+++ DATASET RECORDS +++

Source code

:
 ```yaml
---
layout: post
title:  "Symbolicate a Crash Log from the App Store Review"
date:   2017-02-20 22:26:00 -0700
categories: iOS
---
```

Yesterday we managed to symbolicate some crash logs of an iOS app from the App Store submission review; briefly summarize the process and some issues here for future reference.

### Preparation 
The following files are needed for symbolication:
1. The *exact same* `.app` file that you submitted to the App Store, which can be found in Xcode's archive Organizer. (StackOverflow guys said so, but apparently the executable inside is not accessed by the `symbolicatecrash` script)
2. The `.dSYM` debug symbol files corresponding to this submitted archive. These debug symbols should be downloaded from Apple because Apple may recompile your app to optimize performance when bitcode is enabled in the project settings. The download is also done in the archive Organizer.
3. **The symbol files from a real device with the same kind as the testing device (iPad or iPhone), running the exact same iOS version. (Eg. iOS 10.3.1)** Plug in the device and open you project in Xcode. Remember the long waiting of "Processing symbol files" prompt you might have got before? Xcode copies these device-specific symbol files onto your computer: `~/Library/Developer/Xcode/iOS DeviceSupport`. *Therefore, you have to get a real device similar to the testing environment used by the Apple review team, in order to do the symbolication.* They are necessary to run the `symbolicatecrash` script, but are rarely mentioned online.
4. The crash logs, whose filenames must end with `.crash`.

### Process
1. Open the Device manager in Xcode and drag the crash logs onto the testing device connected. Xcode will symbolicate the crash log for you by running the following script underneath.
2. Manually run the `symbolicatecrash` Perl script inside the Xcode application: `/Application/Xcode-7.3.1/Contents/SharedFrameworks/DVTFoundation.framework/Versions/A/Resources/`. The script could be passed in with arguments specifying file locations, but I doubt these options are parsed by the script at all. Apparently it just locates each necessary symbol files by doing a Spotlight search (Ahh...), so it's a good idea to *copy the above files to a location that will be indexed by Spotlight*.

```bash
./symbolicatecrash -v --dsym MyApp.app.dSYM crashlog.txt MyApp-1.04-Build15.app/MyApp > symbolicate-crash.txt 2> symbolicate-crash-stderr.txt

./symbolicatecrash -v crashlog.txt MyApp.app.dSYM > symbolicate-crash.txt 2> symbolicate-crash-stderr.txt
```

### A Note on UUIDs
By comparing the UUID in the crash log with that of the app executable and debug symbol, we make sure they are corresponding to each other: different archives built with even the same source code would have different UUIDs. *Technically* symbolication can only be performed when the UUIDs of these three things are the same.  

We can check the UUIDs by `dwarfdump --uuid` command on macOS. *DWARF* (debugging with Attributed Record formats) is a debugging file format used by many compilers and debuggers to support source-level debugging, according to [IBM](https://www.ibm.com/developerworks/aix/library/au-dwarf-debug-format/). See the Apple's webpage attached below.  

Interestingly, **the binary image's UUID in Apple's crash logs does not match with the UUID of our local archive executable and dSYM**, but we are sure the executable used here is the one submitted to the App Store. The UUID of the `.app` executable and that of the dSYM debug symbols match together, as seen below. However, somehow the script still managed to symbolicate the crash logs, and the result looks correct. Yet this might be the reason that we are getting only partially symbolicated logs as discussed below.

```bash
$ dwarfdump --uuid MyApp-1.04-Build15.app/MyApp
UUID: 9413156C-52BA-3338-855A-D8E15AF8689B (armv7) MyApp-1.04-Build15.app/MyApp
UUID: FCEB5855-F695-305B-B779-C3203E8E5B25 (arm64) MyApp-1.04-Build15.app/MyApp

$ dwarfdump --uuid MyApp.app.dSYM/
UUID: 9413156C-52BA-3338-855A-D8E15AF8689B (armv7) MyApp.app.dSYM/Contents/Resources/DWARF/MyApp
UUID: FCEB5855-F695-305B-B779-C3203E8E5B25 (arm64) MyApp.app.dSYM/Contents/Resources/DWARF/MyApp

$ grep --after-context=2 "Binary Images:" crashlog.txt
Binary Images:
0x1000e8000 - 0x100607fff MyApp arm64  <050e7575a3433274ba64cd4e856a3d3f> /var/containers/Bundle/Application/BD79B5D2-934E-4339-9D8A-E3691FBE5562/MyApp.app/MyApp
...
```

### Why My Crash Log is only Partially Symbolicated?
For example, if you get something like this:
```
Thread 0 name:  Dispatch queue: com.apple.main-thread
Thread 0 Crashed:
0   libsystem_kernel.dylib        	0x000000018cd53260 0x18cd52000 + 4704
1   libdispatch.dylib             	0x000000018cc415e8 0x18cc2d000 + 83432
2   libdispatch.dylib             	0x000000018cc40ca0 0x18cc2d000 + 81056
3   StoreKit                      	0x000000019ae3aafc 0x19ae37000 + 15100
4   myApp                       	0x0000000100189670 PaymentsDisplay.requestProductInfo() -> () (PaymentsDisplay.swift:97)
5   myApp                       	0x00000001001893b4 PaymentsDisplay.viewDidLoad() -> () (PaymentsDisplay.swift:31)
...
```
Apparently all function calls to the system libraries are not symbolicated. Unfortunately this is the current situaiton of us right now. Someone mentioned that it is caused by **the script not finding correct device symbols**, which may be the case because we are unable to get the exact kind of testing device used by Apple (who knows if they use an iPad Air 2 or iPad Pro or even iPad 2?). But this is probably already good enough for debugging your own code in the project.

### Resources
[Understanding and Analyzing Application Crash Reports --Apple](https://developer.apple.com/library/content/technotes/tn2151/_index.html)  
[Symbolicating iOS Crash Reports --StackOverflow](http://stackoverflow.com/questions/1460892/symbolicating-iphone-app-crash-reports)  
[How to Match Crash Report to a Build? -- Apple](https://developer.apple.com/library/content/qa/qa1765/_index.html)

+++

■ **REQUIRED WORK**
Repeat the listing above exactly, keeping every word as it stands.

■ **TASK ANSWER**
Source code

:
 ```yaml
---
layout: post
title:  "Symbolicate a Crash Log from the App Store Review"
date:   2017-02-20 22:26:00 -0700
categories: iOS
---
```

Yesterday we managed to symbolicate some crash logs of an iOS app from the App Store submission review; briefly summarize the process and some issues here for future reference.

### Preparation 
The following files are needed for symbolication:
1. The *exact same* `.app` file that you submitted to the App Store, which can be found in Xcode's archive Organizer. (StackOverflow guys said so, but apparently the executable inside is not accessed by the `symbolicatecrash` script)
2. The `.dSYM` debug symbol files corresponding to this submitted archive. These debug symbols should be downloaded from Apple because Apple may recompile your app to optimize performance when bitcode is enabled in the project settings. The download is also done in the archive Organizer.
3. **The symbol files from a real device with the same kind as the testing device (iPad or iPhone), running the exact same iOS version. (Eg. iOS 10.3.1)** Plug in the device and open you project in Xcode. Remember the long waiting of "Processing symbol files" prompt you might have got before? Xcode copies these device-specific symbol files onto your computer: `~/Library/Developer/Xcode/iOS DeviceSupport`. *Therefore, you have to get a real device similar to the testing environment used by the Apple review team, in order to do the symbolication.* They are necessary to run the `symbolicatecrash` script, but are rarely mentioned online.
4. The crash logs, whose filenames must end with `.crash`.

### Process
1. Open the Device manager in Xcode and drag the crash logs onto the testing device connected. Xcode will symbolicate the crash log for you by running the following script underneath.
2. Manually run the `symbolicatecrash` Perl script inside the Xcode application: `/Application/Xcode-7.3.1/Contents/SharedFrameworks/DVTFoundation.framework/Versions/A/Resources/`. The script could be passed in with arguments specifying file locations, but I doubt these options are parsed by the script at all. Apparently it just locates each necessary symbol files by doing a Spotlight search (Ahh...), so it's a good idea to *copy the above files to a location that will be indexed by Spotlight*.

```bash
./symbolicatecrash -v --dsym MyApp.app.dSYM crashlog.txt MyApp-1.04-Build15.app/MyApp > symbolicate-crash.txt 2> symbolicate-crash-stderr.txt

./symbolicatecrash -v crashlog.txt MyApp.app.dSYM > symbolicate-crash.txt 2> symbolicate-crash-stderr.txt
```

### A Note on UUIDs
By comparing the UUID in the crash log with that of the app executable and debug symbol, we make sure they are corresponding to each other: different archives built with even the same source code would have different UUIDs. *Technically* symbolication can only be performed when the UUIDs of these three things are the same.  

We can check the UUIDs by `dwarfdump --uuid` command on macOS. *DWARF* (debugging with Attributed Record formats) is a debugging file format used by many compilers and debuggers to support source-level debugging, according to [IBM](https://www.ibm.com/developerworks/aix/library/au-dwarf-debug-format/). See the Apple's webpage attached below.  

Interestingly, **the binary image's UUID in Apple's crash logs does not match with the UUID of our local archive executable and dSYM**, but we are sure the executable used here is the one submitted to the App Store. The UUID of the `.app` executable and that of the dSYM debug symbols match together, as seen below. However, somehow the script still managed to symbolicate the crash logs, and the result looks correct. Yet this might be the reason that we are getting only partially symbolicated logs as discussed below.

```bash
$ dwarfdump --uuid MyApp-1.04-Build15.app/MyApp
UUID: 9413156C-52BA-3338-855A-D8E15AF8689B (armv7) MyApp-1.04-Build15.app/MyApp
UUID: FCEB5855-F695-305B-B779-C3203E8E5B25 (arm64) MyApp-1.04-Build15.app/MyApp

$ dwarfdump --uuid MyApp.app.dSYM/
UUID: 9413156C-52BA-3338-855A-D8E15AF8689B (armv7) MyApp.app.dSYM/Contents/Resources/DWARF/MyApp
UUID: FCEB5855-F695-305B-B779-C3203E8E5B25 (arm64) MyApp.app.dSYM/Contents/Resources/DWARF/MyApp

$ grep --after-context=2 "Binary Images:" crashlog.txt
Binary Images:
0x1000e8000 - 0x100607fff MyApp arm64  <050e7575a3433274ba64cd4e856a3d3f> /var/containers/Bundle/Application/BD79B5D2-934E-4339-9D8A-E3691FBE5562/MyApp.app/MyApp
...
```

### Why My Crash Log is only Partially Symbolicated?
For example, if you get something like this:
```
Thread 0 name:  Dispatch queue: com.apple.main-thread
Thread 0 Crashed:
0   libsystem_kernel.dylib        	0x000000018cd53260 0x18cd52000 + 4704
1   libdispatch.dylib             	0x000000018cc415e8 0x18cc2d000 + 83432
2   libdispatch.dylib             	0x000000018cc40ca0 0x18cc2d000 + 81056
3   StoreKit                      	0x000000019ae3aafc 0x19ae37000 + 15100
4   myApp                       	0x0000000100189670 PaymentsDisplay.requestProductInfo() -> () (PaymentsDisplay.swift:97)
5   myApp                       	0x00000001001893b4 PaymentsDisplay.viewDidLoad() -> () (PaymentsDisplay.swift:31)
...
```
Apparently all function calls to the system libraries are not symbolicated. Unfortunately this is the current situaiton of us right now. Someone mentioned that it is caused by **the script not finding correct device symbols**, which may be the case because we are unable to get the exact kind of testing device used by Apple (who knows if they use an iPad Air 2 or iPad Pro or even iPad 2?). But this is probably already good enough for debugging your own code in the project.

### Resources
[Understanding and Analyzing Application Crash Reports --Apple](https://developer.apple.com/library/content/technotes/tn2151/_index.html)  
[Symbolicating iOS Crash Reports --StackOverflow](http://stackoverflow.com/questions/1460892/symbolicating-iphone-app-crash-reports)  
[How to Match Crash Report to a Build? -- Apple](https://developer.apple.com/library/content/qa/qa1765/_index.html)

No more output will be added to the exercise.